The Court has reviewed Plaintiff's Monell claim against the City of Camden based on its alleged failure to provide “specialized training” regarding the use of firearms and declines to dismiss it prior to a responsive pleading. However, the Court will dismiss without prejudice Plaintiff's Monell claim against the City of Camden for allegedly instituting a policy that allows officers to review body camera footage prior to making a formal statement.
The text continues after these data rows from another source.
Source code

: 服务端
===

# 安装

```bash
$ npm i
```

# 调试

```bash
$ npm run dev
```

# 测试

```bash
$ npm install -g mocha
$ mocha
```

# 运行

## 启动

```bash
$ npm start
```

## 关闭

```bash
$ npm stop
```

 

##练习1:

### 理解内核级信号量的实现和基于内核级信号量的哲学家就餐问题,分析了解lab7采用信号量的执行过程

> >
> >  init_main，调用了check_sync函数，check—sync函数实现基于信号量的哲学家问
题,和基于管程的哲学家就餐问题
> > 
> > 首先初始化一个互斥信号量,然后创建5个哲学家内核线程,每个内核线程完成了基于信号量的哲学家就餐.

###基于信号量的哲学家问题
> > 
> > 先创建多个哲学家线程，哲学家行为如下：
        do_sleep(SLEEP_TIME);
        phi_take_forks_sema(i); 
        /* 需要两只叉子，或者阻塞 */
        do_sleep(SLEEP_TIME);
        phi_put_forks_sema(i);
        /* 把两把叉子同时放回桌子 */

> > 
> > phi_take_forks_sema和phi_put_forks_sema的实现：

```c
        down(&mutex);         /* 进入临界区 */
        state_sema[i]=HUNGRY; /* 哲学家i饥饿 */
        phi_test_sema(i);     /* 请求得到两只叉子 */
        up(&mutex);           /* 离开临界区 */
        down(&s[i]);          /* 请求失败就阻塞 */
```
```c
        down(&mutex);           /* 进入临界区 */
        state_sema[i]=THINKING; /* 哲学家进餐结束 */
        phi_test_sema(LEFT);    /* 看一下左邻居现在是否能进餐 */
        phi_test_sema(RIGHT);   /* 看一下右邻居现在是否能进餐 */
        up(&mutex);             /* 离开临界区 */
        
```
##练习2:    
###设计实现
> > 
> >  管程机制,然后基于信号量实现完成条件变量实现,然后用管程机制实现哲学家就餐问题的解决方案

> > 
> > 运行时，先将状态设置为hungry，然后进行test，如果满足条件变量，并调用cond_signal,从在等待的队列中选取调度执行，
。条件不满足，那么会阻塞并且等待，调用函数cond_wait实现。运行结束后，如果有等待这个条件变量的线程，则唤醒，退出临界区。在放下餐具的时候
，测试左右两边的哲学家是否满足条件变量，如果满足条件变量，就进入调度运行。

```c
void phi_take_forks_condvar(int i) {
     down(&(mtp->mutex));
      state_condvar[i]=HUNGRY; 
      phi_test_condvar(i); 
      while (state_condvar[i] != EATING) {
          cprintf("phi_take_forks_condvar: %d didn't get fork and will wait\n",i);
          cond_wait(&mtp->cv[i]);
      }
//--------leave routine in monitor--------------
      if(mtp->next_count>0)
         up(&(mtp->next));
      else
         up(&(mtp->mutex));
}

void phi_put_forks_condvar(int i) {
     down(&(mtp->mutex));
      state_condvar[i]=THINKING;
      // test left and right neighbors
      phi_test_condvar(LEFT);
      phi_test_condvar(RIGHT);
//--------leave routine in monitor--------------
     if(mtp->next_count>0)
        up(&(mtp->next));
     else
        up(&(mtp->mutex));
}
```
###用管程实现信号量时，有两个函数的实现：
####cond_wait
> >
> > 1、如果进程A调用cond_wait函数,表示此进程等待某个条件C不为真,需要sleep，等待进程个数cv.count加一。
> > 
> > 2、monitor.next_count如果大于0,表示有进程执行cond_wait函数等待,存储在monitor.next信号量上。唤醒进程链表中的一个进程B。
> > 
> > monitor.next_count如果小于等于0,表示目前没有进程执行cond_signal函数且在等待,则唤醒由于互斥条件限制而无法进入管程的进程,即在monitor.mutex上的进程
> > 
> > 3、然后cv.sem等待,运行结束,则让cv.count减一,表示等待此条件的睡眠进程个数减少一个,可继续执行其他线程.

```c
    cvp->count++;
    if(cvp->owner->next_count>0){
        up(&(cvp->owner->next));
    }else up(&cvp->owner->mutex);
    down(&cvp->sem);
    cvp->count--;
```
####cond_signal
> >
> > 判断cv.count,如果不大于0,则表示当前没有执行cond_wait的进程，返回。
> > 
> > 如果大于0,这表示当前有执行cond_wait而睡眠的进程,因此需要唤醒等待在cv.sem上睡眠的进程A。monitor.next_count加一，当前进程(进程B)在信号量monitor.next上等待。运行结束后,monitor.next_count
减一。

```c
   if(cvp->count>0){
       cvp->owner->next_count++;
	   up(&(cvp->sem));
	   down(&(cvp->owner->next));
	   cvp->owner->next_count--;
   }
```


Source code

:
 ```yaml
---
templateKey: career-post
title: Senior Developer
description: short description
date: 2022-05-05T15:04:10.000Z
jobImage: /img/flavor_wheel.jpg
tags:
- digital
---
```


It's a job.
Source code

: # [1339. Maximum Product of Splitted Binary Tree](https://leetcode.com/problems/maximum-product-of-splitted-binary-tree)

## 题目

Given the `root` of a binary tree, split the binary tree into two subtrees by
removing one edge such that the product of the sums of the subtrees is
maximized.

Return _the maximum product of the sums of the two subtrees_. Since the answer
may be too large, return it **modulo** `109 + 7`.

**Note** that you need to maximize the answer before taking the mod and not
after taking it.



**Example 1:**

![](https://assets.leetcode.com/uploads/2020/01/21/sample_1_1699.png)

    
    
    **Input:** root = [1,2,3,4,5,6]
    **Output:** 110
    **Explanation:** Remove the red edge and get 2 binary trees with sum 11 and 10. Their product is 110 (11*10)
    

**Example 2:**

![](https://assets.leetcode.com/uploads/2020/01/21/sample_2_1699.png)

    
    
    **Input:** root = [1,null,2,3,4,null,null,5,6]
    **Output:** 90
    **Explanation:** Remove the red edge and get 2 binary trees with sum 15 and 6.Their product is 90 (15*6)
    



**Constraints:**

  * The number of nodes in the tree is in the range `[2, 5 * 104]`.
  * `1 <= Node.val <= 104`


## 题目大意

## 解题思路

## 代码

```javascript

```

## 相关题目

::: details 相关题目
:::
With respect to the latter claim, Plaintiff alleges that the City of Camden “instituted a policy in which [the City] allow[s] the officers, who were involved in a shooting, to view their body cameras before making a formal statement, so that they can get their stories straight.” (ECF No. 1, at 15.) This claim fails because Plaintiff does not allege a causal connection between this policy and his alleged injuries. See Harley, 2017 WL 2774966, at *7-8. For example, Plaintiff fails to allege that the officers involved in this incident actually viewed their body camera footage before making a formal statement or even if they had how reviewing the footage caused a violation of his constitutional rights. (See generally ECF No. 1.) Accordingly, Plaintiff's allegations regarding this policy fail to state a claim upon which the Court may grant relief.
IV. CONCLUSION
For the reasons stated above, the Court will dismiss without prejudice the conspiracy claims against all Defendants and the Monell claim against the City of Camden based on the alleged policy that allows officers to review body camera footage before making a statement. The Court will also dismiss with prejudice the Monell claims against the Camden County Police Department. However, the Court will allow Plaintiff's excessive force claims against Officers Graf, Kriedler, Pemberton, and Smith and Monell claim against the City of Camden based on alleged failure to train to proceed. An appropriate order follows.
To the extent Plaintiff can provide facts curing the pleading deficiencies noted above, he may do so by filing an amended complaint consistent with Fed.R.Civ.P. 15.